▶ [EXERCISE REQUIREMENTS]
Write out, word for word, the part of the listing below that opens with the line containing "However, because their" and closes with the line containing "This is where", keeping both of those lines and adding no others.

▶ [DATASET RECORDS]
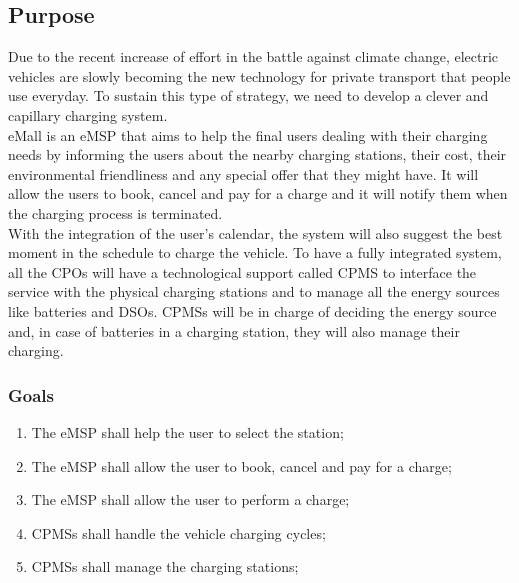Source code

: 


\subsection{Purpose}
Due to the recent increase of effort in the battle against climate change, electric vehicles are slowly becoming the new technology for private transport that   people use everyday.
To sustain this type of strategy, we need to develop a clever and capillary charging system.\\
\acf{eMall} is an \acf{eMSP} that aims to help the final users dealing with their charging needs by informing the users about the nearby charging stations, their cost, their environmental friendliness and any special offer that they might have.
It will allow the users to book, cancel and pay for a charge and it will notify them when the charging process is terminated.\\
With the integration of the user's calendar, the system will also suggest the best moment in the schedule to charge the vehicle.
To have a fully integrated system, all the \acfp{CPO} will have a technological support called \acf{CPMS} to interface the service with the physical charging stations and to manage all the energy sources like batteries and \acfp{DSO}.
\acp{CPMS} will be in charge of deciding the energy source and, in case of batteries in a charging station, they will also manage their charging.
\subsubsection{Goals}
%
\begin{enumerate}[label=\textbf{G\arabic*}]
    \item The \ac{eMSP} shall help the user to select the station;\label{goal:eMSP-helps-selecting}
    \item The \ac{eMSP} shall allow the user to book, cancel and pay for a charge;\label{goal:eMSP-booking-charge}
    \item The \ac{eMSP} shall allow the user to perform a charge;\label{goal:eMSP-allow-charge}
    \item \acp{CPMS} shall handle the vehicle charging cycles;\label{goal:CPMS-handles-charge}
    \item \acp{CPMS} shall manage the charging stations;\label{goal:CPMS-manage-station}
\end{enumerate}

* * *

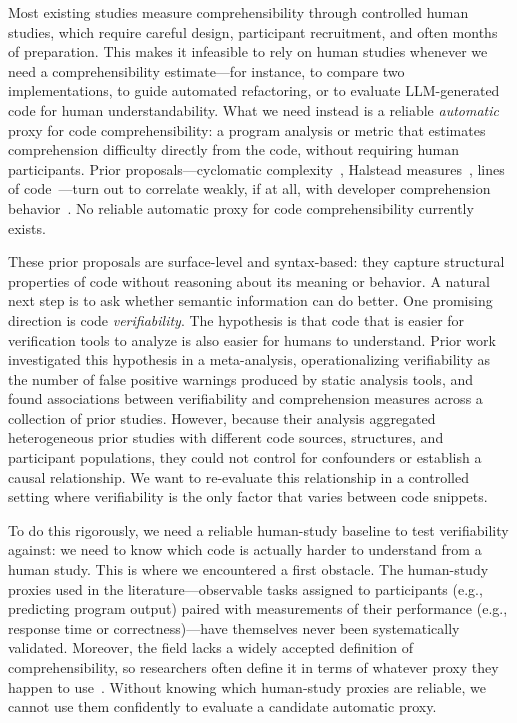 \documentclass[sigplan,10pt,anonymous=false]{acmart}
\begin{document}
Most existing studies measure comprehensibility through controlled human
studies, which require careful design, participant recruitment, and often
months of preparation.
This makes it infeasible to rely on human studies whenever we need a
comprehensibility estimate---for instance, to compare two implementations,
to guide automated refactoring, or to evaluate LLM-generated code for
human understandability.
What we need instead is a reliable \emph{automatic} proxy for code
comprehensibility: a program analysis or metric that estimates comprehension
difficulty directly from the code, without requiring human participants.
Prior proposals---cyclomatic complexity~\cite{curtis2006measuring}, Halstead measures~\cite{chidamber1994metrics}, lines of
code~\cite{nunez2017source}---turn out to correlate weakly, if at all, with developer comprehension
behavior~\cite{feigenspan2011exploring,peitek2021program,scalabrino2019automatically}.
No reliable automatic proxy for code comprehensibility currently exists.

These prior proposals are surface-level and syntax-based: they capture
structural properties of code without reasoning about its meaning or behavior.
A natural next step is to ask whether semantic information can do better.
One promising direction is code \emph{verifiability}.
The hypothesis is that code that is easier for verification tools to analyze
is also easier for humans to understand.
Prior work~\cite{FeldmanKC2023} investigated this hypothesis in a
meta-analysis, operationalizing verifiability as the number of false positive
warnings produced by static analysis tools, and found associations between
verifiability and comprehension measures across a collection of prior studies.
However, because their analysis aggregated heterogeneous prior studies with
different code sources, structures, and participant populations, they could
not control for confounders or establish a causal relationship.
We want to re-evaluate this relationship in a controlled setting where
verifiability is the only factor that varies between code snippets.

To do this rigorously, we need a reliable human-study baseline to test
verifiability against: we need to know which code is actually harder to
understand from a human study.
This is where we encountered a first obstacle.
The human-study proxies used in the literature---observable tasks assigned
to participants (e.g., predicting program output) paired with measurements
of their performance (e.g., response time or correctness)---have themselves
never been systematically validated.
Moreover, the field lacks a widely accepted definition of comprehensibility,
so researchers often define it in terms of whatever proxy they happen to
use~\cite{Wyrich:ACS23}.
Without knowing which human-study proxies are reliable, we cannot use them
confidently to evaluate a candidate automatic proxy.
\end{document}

* * *

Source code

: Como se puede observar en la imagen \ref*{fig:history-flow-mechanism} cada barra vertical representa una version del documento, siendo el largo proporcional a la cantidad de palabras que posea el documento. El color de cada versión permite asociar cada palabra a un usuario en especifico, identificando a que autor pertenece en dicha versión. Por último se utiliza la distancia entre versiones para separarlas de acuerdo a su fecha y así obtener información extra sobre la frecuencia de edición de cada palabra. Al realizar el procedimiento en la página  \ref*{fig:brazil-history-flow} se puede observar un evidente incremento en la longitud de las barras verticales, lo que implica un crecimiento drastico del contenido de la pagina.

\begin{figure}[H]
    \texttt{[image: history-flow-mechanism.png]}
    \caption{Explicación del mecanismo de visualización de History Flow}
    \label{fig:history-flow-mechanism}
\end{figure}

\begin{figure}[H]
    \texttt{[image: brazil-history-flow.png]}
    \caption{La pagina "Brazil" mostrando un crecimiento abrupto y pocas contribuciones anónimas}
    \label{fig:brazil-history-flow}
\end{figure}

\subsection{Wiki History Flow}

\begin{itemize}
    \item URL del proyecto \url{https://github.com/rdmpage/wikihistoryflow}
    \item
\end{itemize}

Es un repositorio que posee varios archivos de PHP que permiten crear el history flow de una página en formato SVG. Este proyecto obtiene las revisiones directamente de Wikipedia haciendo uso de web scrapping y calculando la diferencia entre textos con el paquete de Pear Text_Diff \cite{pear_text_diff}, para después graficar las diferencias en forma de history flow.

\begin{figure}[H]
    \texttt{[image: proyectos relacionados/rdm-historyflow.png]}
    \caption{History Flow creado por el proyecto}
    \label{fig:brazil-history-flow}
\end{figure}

▶ [RESPONSE AREA]
However, because their analysis aggregated heterogeneous prior studies with
different code sources, structures, and participant populations, they could
not control for confounders or establish a causal relationship.
We want to re-evaluate this relationship in a controlled setting where
verifiability is the only factor that varies between code snippets.

To do this rigorously, we need a reliable human-study baseline to test
verifiability against: we need to know which code is actually harder to
understand from a human study.
This is where we encountered a first obstacle.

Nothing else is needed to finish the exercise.